П.Б.: - И не чувствую, и считаю, что в критике сейчас полный кризис. Ее, строго говоря, вообще в России нет. Критика как рефлексия на общественные запросы в духе Белинского, Добролюбова или хотя бы Лакшина сейчас не нужна. Открывай свой «блог» и рефлектируй себе напрямую. Критика как экспертиза со стороны профессионала у нас пока не приживается. Разве что Лев Данилкин в «Афише», но когда эксперт один, это все равно, что их нет вовсе. На Западе, в Америке «приговор» критика в любой сфере искусства (и литературы – тоже) окончательный и обжалованию не подлежит. Если известный критик тебя разругал – всё, суши сухари, клади зубы на полку. От тебя отвернутся издатели, продюсеры, а в конечном итоге и читатели, и зрители. Это называется власть критиков. У нас ее нет. Но если бы она и сложилась, я бы не стал в этом участвовать. Для меня это вопрос возраста и внутреннего развития. Я сейчас не хочу «рулить» литературой. Из меня ушло главное качество критика – высокомерие, т. е. отстраненный, даже, если угодно, безжалостный взгляд на то, что писатель сделал. Мне всё больше жалко людей, я начинаю понимать их проблемы, понимать, что у каждого писателя есть свой «потолок», выше которого он не прыгнет, что литературный талант – это дар богов, и нельзя осуждать человека за то, что он этого дара лишен, или у него этого дара мало, а он этого не понимает, мучается, бедный, думает, что всё это интриги литературных врагов и т. д. Я стал входить в положение людей. Критику это делать категорически нельзя. Как хирургу. Или как оценщику бриллиантов.
ГОСТЬ: - Побывав в Ясной поляне, у меня не сложилось впечатление, что это райское место: начиная от комнаты Толстого в подвале, где ему являлись во снах различные кошмары и до могилы писателя... Может и бегство было совсем не из рая?..

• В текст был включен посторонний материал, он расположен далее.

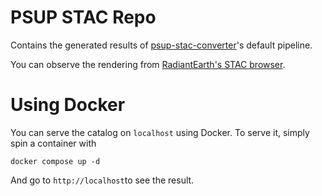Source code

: # PSUP STAC Repo

Contains the generated results of [psup-stac-converter](https://github.com/pdssp/psup-stac-converter)'s default pipeline.

You can observe the rendering from [RadiantEarth's STAC browser](https://radiantearth.github.io/stac-browser/#/external/raw.githubusercontent.com/pdssp/psup-stac-repo/refs/heads/main/catalog.json).

# Using Docker

You can serve the catalog on `localhost` using Docker. To serve it, simply spin a container with 

```console
docker compose up -d
```

And go to `http://localhost`to see the result.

П.Б.: - Конечно, в названии «Бегство из рая» есть доля иронии. Толстой писал в конце жизни: «Я как в аду киплю в этом доме». Для меня Ясная Поляна – рай в том смысле, что там каждый квадратный метр «намолен» мыслями Толстого. Это место на земле, где долгие годы непрерывно размышлял о мире гений. Я это физически чувствую. У меня в Ясной Поляне происходит перестройка сознания. Не знаю, какие уж там кошмары снились Толстому, хотя он свои сны подробно описывал в дневниках, но я страшно завидую его образу жизни! Он сумел прожить жизнь свободного человека и при этом породил целое потомство, отвечал за своих детей, за своих крестьян… Конфликт с женой? Но это же великий конфликт! А мы ругаемся с женами просто так, бессмысленно. Уход из дома? Но это же великий уход? А у нас старики сбегают от детей просто так или дети сами помещают их в гнусные богадельни или ждут их смерти ради квартирного вопроса.
ГОСТЬ: - Почему вы взялись за жизнеописание Горького? На ваш взгляд, его реальный исторический облик отличался от того как мы его привыкли воспринимать? Какой эпизод биографии наиболее полно его характеризует?

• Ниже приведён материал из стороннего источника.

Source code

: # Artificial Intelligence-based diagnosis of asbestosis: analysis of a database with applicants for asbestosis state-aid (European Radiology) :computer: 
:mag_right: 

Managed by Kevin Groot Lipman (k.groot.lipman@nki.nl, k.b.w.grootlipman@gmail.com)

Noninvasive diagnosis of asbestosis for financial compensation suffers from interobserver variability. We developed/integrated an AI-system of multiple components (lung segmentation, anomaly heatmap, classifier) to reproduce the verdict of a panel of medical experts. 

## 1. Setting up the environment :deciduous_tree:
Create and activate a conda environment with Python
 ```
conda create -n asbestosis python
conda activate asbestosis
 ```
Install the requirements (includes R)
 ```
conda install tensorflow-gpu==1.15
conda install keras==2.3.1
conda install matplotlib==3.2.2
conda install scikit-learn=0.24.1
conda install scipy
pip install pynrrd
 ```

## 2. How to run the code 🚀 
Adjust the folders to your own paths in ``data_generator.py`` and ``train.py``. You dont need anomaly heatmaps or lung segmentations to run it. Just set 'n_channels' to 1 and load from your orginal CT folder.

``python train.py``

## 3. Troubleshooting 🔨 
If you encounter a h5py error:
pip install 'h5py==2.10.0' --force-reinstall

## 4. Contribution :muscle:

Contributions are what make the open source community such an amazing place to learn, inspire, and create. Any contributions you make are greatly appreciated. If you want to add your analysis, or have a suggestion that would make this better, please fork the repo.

П.Б.: - Ну, во-первых, изначально эта книга была мне заказана для серии «ЖЗЛ». Во-вторых, я занимался Горьким в аспирантуре. В-третьих, мне нравятся Большие писатели, которые много написали, о которых много написано, которые влияли на этот мир. Горький и Толстой – это «мои» писатели. А, например, Гаршин и Довлатов – не «мои». Массовое восприятие Горького, как и Толстого, разумеется, далеко от того, какими они были на самом деле. Но я не сторонник развенчания мифов. Я сторонник честных исследований. Эпизод? Два эпизода. Ранний Горький идет по улице, к нему подходит фанатик и бьет его ножом в грудь. Попадает, слава Богу, в портсигар. Об этом Горький пишет в одном из писем, как о незначительном эпизоде. Вот что значит сильный и бесстрашный человек! Поздний Горький узнает, что его сын Максим на своей машине обогнал кортеж Сталина. Он немедленно собирается и едет к Сталину с объяснениями. Он боится. Он никогда ничего не боялся, а Сталина боится.